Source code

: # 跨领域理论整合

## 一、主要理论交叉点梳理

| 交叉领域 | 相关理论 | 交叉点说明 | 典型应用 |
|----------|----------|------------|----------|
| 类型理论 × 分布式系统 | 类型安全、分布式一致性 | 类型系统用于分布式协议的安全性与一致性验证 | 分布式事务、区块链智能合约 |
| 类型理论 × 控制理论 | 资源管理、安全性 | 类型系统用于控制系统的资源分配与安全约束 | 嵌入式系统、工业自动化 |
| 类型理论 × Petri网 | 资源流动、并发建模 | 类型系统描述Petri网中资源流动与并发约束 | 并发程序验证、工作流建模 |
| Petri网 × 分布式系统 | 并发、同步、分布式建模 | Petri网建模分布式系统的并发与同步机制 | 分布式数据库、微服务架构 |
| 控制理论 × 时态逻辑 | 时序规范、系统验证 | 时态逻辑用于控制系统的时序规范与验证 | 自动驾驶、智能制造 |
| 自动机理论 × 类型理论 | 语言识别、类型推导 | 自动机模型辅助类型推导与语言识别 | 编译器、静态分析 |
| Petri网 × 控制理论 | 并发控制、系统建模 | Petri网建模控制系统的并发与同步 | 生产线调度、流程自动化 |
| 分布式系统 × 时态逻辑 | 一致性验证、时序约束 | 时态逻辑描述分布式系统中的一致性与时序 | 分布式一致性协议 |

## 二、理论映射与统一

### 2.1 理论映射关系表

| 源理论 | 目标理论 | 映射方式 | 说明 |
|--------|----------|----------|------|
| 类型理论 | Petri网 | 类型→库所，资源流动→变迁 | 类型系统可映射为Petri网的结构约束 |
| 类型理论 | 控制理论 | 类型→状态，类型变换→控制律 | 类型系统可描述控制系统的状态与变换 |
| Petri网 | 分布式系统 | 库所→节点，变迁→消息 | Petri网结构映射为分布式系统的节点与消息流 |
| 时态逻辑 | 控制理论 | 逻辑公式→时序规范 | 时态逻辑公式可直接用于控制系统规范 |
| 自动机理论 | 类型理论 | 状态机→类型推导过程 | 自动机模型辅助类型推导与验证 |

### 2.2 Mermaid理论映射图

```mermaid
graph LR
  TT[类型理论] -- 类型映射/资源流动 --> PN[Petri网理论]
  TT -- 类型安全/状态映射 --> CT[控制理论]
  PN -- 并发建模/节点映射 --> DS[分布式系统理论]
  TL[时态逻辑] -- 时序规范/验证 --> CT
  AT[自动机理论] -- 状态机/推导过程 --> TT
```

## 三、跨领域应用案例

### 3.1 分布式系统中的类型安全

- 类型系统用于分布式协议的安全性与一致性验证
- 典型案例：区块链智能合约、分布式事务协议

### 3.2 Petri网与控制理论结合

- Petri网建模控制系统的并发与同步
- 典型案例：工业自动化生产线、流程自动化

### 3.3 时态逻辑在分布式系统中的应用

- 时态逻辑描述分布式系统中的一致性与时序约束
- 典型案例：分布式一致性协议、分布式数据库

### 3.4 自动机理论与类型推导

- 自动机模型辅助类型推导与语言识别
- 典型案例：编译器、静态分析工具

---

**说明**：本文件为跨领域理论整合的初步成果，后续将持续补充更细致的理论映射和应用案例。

==

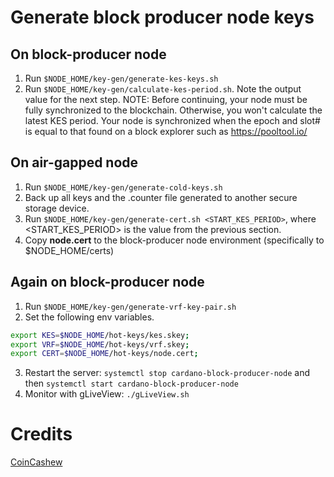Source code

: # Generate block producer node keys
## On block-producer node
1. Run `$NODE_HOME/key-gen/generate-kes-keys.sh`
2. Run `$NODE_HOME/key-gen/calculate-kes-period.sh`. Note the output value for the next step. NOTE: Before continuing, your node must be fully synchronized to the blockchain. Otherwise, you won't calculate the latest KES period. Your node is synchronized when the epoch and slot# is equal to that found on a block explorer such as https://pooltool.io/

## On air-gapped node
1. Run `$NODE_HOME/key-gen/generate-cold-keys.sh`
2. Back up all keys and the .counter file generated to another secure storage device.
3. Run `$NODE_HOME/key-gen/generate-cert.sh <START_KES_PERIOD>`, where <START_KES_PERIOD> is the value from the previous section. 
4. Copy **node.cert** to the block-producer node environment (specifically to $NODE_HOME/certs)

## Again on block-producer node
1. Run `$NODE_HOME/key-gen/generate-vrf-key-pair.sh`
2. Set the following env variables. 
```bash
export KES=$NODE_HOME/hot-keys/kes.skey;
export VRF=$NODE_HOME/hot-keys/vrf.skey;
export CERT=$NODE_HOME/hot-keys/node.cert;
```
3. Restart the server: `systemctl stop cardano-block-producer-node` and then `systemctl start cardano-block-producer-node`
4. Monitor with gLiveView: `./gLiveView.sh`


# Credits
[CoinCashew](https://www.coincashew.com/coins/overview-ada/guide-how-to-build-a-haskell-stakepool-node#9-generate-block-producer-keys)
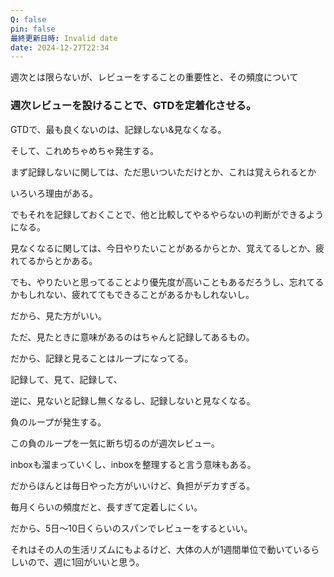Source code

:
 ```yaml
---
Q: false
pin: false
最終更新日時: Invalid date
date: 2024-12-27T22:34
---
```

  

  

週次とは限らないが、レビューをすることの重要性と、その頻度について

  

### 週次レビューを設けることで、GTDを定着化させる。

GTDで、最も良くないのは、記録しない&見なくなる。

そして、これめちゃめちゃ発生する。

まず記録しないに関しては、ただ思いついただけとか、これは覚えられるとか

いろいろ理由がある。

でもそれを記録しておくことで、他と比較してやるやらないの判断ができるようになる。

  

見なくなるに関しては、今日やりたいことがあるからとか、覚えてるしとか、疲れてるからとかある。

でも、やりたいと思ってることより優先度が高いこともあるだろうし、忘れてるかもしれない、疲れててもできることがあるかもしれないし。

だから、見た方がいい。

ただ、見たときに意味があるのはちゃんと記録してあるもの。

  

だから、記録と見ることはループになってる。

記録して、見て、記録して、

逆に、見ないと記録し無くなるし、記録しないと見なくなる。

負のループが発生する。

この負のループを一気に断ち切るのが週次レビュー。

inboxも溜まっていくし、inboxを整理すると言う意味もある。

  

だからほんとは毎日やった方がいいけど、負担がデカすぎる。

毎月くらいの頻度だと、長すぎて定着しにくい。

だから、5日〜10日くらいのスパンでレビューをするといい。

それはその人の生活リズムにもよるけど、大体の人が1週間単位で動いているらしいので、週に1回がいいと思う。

- _Aim of the task_: Copy out, from the data above, every line holding the word "date".

- _Task response_:
最終更新日時: Invalid date
date: 2024-12-27T22:34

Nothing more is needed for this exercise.